I tried it both as an inlined routine and as a macro (not given here) which
would directly break out of a bit scanning loop without a surrounding test.

Trying so hard turned out to be a mistake.  Unfortunately, the compilers I use
(a slightly dated gcc and MetaWare's High-C, both well-recommended and run at
their highest optimization settings) have proven to be execrable pupils.  I
could not have imagined such awful assembly code.  I won't burden you or this
list with examples.

Maybe your compilers are really much better.  But you yourself have complained
about some of the stupid choices they make.

My goal was a fast bit-scanner in C.  I was willing to be slightly pedantic for
a performance increment.  But if I have to write in assembler anyway, with all
of its issues, why bother?

I'm bummed.

-- Walter

IMPORTANT:  Bulk code follows.  Responders should <snip> it.
// ---------------------------------------------------------------------------
typedef unsigned long long u64;                 // nonstandard
typedef unsigned long      u32;
typedef unsigned char      u8;

extern const u8 LSB_32_table[134];              // bit number table
#define LSB_32_magic  ( (u32)0x05407DB7 )       // magic constant

// ---------------------------------------------------------------------------
// yabs() -- Yet Another Bit Scanner:  find, remove, report, least
// significant (set) bit (LSB) found in a 64-bit bitboard.
// The low-order bit is numbered 0, the high-order numbered 63.
// Returns -1 on null argument (see "===>").
// Ultra-pedantic C code for late x86 processors (having CMOVE) with
// good compilers; should only require 3 32-bit GPRs.
// Written December 2002 by Walter Faxon.  No copyright.  No warranty.
//
inline                              // force inlining; differs by compiler
int yabs( u64* bitboard_p )
    {
    u32* bbp = (u32*)bitboard_p;    // rename bitboard parameter (no code)
    register u32 bits;              // active half of board
    register union                  // single LSB and folding
        {
        u32 dword;
        struct {
            u8 low, high;
            } bytes;
        } bit;
    register union                  // index of active half
        {
        u32 dword;
        u8 byte;
        } index;

    bits = bbp[0];                  // get low half
    bit.dword = bbp[1];             // and high half
    index.dword = 0;
    index.byte = (bits == 0);       // index of active half (SETCC)
    if (bits == 0)                  // if low exhausted,
        bits = bit.dword;           // use high (CMOVE, no branch)

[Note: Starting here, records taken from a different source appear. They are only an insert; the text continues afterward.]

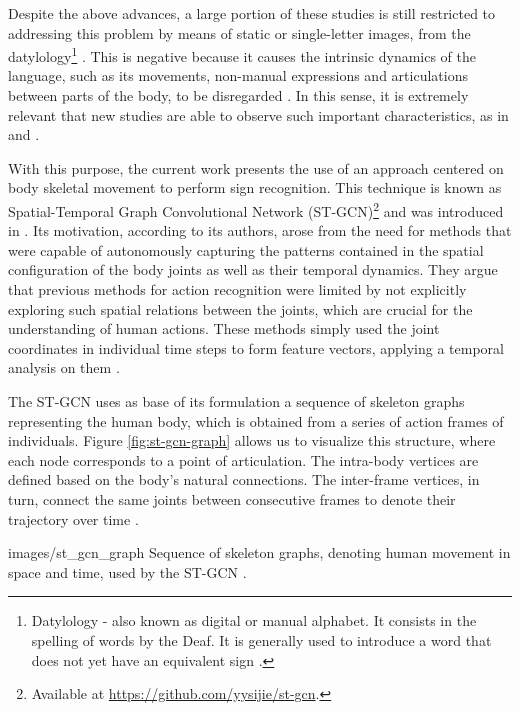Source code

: Despite the above advances, a large portion of these studies is still restricted to addressing this problem by means of static or single-letter images, from the datylology\footnote{
     Datylology - also known as digital or manual alphabet. It consists in the spelling of words by the Deaf. It is generally used to introduce a word that does not yet have an equivalent sign \cite{quadros-2004, pereira-choi-2011}.
} \cite{shanta-2018, taskiran-2018, elbadawy-2017, das-2018, sajanraj-2018}. This is negative because it causes the intrinsic dynamics of the language, such as its movements, non-manual expressions and articulations between parts of the body, to be disregarded \cite{quadros-2004}. In this sense, it is extremely relevant that new studies are able to observe such important characteristics, as in \cite{konstantinidis-2018} and \cite {pigou-2017}.

With this purpose, the current work presents the use of an approach centered on body skeletal movement to perform sign recognition. This technique is known as Spatial-Temporal Graph Convolutional Network (ST-GCN)\footnote {
    Available at \url{https://github.com/yysijie/st-gcn}.
} and was introduced in \cite{st-gcn-2018}. Its motivation, according to its authors, arose from the need for methods that were capable of autonomously capturing the patterns contained in the spatial configuration of the body joints as well as their temporal dynamics. They argue that previous methods for action recognition were limited by not explicitly exploring such spatial relations between the joints, which are crucial for the understanding of human actions. These methods simply used the joint coordinates in individual time steps to form feature vectors, applying a temporal analysis on them \cite{st-gcn-2018, wang-2012, fernando-2015}.

The ST-GCN uses as base of its formulation a sequence of skeleton graphs representing the human body, which is obtained from a series of action frames of individuals. Figure \ref{fig:st-gcn-graph} allows us to visualize this structure, where each node corresponds to a point of articulation. The intra-body vertices are defined based on the body's natural connections. The inter-frame vertices, in turn, connect the same joints between consecutive frames to denote their trajectory over time \cite{st-gcn-2018}.

    {images/st_gcn_graph}
    {Sequence of skeleton graphs, denoting human movement in space and time, used by the ST-GCN \cite[p. 1]{st-gcn-2018}.}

    bit.dword = -bits;              // get lone LSB, if any...
    // ===> Omit test and branch when input guaranteed non-null. <===
    if (bit.dword == 0)
        return -1;                  // if none, finished
        // ===> If converted to macro in loop, use break instead. <===
    bit.dword &= bits;              // ...got lone LSB

    bits ^= bit.dword;              // remove LSB from active half
    bbp[index.dword] = bits;        // update changed half of bitboard

    index.byte <<= 5;               // (or index.dword); index now {0,32}

    // folding/lookup process
    bit.dword--;
    bit.dword ^= LSB_32_magic;
    bit.dword += bit.dword >> 16;
    bit.bytes.low -= bit.bytes.high;        // regs addressable by byte
    bit.dword &= (u32)0x000000FF;           // make ready for indexing use
    index.byte += LSB_32_table[bit.dword];  // {0,32} + {0..31} ==> {0..63}

    return (int)index.dword;
    }

// ---------------------------------------------------------------------------
// Table reports number of low-order bit as 0, high-order as 31.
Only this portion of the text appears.